[Work required]:
Return the records exactly, with nothing added.

[Data listing]:
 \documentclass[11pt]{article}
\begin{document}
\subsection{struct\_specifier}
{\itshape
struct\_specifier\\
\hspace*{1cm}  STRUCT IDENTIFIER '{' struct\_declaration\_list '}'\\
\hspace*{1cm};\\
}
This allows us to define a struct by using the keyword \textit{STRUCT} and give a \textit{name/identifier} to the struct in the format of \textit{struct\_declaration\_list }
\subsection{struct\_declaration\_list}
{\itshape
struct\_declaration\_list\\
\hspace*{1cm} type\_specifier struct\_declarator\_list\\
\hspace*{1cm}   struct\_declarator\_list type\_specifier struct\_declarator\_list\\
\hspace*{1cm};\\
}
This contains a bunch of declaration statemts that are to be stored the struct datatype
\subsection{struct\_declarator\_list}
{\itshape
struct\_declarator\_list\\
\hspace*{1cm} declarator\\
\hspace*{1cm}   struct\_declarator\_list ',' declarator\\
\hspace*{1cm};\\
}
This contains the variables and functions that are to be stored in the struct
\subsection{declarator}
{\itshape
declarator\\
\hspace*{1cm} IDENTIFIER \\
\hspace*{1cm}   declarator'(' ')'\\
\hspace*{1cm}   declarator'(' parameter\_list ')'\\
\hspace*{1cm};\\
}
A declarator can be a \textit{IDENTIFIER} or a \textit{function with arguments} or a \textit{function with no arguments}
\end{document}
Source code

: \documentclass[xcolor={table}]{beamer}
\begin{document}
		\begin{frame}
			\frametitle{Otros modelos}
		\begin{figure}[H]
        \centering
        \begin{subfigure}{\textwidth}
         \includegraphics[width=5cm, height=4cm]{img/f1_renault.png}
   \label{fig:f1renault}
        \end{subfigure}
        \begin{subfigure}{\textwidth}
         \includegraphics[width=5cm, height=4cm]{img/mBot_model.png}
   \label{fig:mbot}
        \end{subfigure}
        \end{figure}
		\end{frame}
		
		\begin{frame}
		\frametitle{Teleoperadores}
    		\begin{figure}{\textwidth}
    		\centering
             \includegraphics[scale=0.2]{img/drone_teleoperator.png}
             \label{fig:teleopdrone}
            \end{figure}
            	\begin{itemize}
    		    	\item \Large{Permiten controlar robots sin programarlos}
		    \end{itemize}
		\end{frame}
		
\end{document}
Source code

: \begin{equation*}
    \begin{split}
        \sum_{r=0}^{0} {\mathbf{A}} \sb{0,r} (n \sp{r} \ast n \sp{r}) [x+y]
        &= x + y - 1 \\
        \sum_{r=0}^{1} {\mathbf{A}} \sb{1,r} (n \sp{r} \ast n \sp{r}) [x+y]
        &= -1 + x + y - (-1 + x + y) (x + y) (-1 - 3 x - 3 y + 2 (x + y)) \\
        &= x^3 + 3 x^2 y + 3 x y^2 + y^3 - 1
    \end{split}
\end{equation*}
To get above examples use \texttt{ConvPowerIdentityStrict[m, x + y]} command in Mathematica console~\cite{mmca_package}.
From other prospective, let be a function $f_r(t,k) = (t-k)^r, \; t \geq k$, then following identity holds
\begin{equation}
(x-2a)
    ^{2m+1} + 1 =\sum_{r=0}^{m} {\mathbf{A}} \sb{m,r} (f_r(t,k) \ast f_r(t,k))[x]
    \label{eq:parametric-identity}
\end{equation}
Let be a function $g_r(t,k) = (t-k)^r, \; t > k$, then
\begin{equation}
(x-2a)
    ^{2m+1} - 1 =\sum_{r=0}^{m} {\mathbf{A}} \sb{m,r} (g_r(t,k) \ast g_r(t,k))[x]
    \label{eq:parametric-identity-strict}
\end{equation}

[Output for this exercise]:
 \documentclass[11pt]{article}
\begin{document}
\subsection{struct\_specifier}
{\itshape
struct\_specifier\\
\hspace*{1cm}  STRUCT IDENTIFIER '{' struct\_declaration\_list '}'\\
\hspace*{1cm};\\
}
This allows us to define a struct by using the keyword \textit{STRUCT} and give a \textit{name/identifier} to the struct in the format of \textit{struct\_declaration\_list }
\subsection{struct\_declaration\_list}
{\itshape
struct\_declaration\_list\\
\hspace*{1cm} type\_specifier struct\_declarator\_list\\
\hspace*{1cm}   struct\_declarator\_list type\_specifier struct\_declarator\_list\\
\hspace*{1cm};\\
}
This contains a bunch of declaration statemts that are to be stored the struct datatype
\subsection{struct\_declarator\_list}
{\itshape
struct\_declarator\_list\\
\hspace*{1cm} declarator\\
\hspace*{1cm}   struct\_declarator\_list ',' declarator\\
\hspace*{1cm};\\
}
This contains the variables and functions that are to be stored in the struct
\subsection{declarator}
{\itshape
declarator\\
\hspace*{1cm} IDENTIFIER \\
\hspace*{1cm}   declarator'(' ')'\\
\hspace*{1cm}   declarator'(' parameter\_list ')'\\
\hspace*{1cm};\\
}
A declarator can be a \textit{IDENTIFIER} or a \textit{function with arguments} or a \textit{function with no arguments}
\end{document}
Source code

: \documentclass[xcolor={table}]{beamer}
\begin{document}
		\begin{frame}
			\frametitle{Otros modelos}
		\begin{figure}[H]
        \centering
        \begin{subfigure}{\textwidth}
         \includegraphics[width=5cm, height=4cm]{img/f1_renault.png}
   \label{fig:f1renault}
        \end{subfigure}
        \begin{subfigure}{\textwidth}
         \includegraphics[width=5cm, height=4cm]{img/mBot_model.png}
   \label{fig:mbot}
        \end{subfigure}
        \end{figure}
		\end{frame}
		
		\begin{frame}
		\frametitle{Teleoperadores}
    		\begin{figure}{\textwidth}
    		\centering
             \includegraphics[scale=0.2]{img/drone_teleoperator.png}
             \label{fig:teleopdrone}
            \end{figure}
            	\begin{itemize}
    		    	\item \Large{Permiten controlar robots sin programarlos}
		    \end{itemize}
		\end{frame}
		
\end{document}
Source code

: \begin{equation*}
    \begin{split}
        \sum_{r=0}^{0} {\mathbf{A}} \sb{0,r} (n \sp{r} \ast n \sp{r}) [x+y]
        &= x + y - 1 \\
        \sum_{r=0}^{1} {\mathbf{A}} \sb{1,r} (n \sp{r} \ast n \sp{r}) [x+y]
        &= -1 + x + y - (-1 + x + y) (x + y) (-1 - 3 x - 3 y + 2 (x + y)) \\
        &= x^3 + 3 x^2 y + 3 x y^2 + y^3 - 1
    \end{split}
\end{equation*}
To get above examples use \texttt{ConvPowerIdentityStrict[m, x + y]} command in Mathematica console~\cite{mmca_package}.
From other prospective, let be a function $f_r(t,k) = (t-k)^r, \; t \geq k$, then following identity holds
\begin{equation}
(x-2a)
    ^{2m+1} + 1 =\sum_{r=0}^{m} {\mathbf{A}} \sb{m,r} (f_r(t,k) \ast f_r(t,k))[x]
    \label{eq:parametric-identity}
\end{equation}
Let be a function $g_r(t,k) = (t-k)^r, \; t > k$, then
\begin{equation}
(x-2a)
    ^{2m+1} - 1 =\sum_{r=0}^{m} {\mathbf{A}} \sb{m,r} (g_r(t,k) \ast g_r(t,k))[x]
    \label{eq:parametric-identity-strict}
\end{equation}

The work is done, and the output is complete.